- _TASK REQUIREMENTS_: For each entry below, write an exact copy and leave out the images.

- _AVAILABLE DATA_:
○ ○ ○ ○
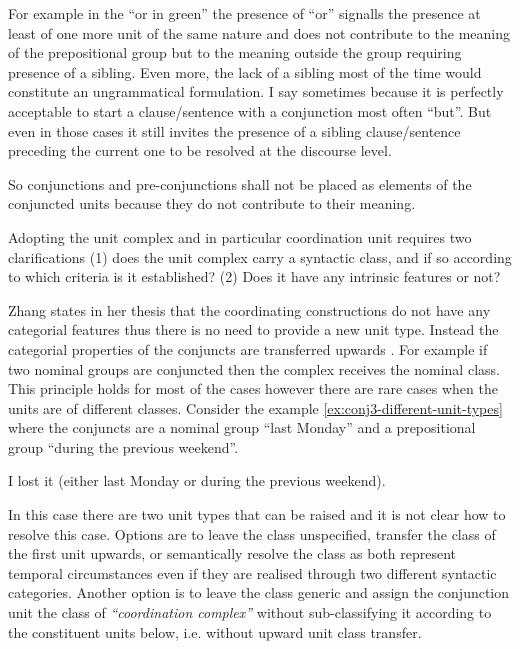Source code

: For example in the ``or in green'' the presence of ``or'' signalls the presence at least of one more unit of the same nature and does not contribute to the meaning of the prepositional group but to the meaning outside the group requiring presence of a sibling. Even more, the lack of a sibling most of the time would constitute an ungrammatical formulation. I say sometimes because it is perfectly acceptable to start a clause/sentence with a conjunction most often ``but''. But even in those cases it still invites the presence of a sibling clause/sentence preceding the current one to be resolved at the discourse level. 

So conjunctions and pre-conjunctions shall not be placed as elements of the conjuncted units because they do not contribute to their meaning.

Adopting the unit complex and in particular coordination unit requires two clarifications (1) does the unit complex carry a syntactic class, and if so according to which criteria is it established? (2) Does it have any intrinsic features or not?

Zhang states in her thesis that the coordinating constructions do not have any categorial features thus there is no need to provide a new unit type. Instead the categorial properties of the conjuncts are transferred upwards \citep{NinaZhang2010}. For example if two nominal groups are conjuncted then the complex receives the nominal class. This principle holds for most of the cases however there are rare cases when the units are of different classes. Consider the example \ref{ex:conj3-different-unit-types} where the conjuncts are a nominal group ``last Monday'' and a prepositional group ``during the previous weekend''.
\begin{exe}
	\ex\label{ex:conj3-different-unit-types}
	I lost it (either last Monday or during the previous weekend). 
\end{exe}

In this case there are two unit types that can be raised and it is not clear how to resolve this case. Options are to leave the class unspecified, transfer the class of the first unit upwards, or semantically resolve the class as both represent temporal circumstances even if they are realised through two different syntactic categories. Another option is to leave the class generic and assign the conjunction unit the class of \textit{``coordination complex''} without sub-classifying it according to the constituent units below, i.e. without upward unit class transfer.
○ ○ ○ ○
- _YOUR RESPONSE_:
Source code

: For example in the ``or in green'' the presence of ``or'' signalls the presence at least of one more unit of the same nature and does not contribute to the meaning of the prepositional group but to the meaning outside the group requiring presence of a sibling. Even more, the lack of a sibling most of the time would constitute an ungrammatical formulation. I say sometimes because it is perfectly acceptable to start a clause/sentence with a conjunction most often ``but''. But even in those cases it still invites the presence of a sibling clause/sentence preceding the current one to be resolved at the discourse level. 

So conjunctions and pre-conjunctions shall not be placed as elements of the conjuncted units because they do not contribute to their meaning.

Adopting the unit complex and in particular coordination unit requires two clarifications (1) does the unit complex carry a syntactic class, and if so according to which criteria is it established? (2) Does it have any intrinsic features or not?

Zhang states in her thesis that the coordinating constructions do not have any categorial features thus there is no need to provide a new unit type. Instead the categorial properties of the conjuncts are transferred upwards \citep{NinaZhang2010}. For example if two nominal groups are conjuncted then the complex receives the nominal class. This principle holds for most of the cases however there are rare cases when the units are of different classes. Consider the example \ref{ex:conj3-different-unit-types} where the conjuncts are a nominal group ``last Monday'' and a prepositional group ``during the previous weekend''.
\begin{exe}
	\ex\label{ex:conj3-different-unit-types}
	I lost it (either last Monday or during the previous weekend). 
\end{exe}

In this case there are two unit types that can be raised and it is not clear how to resolve this case. Options are to leave the class unspecified, transfer the class of the first unit upwards, or semantically resolve the class as both represent temporal circumstances even if they are realised through two different syntactic categories. Another option is to leave the class generic and assign the conjunction unit the class of \textit{``coordination complex''} without sub-classifying it according to the constituent units below, i.e. without upward unit class transfer.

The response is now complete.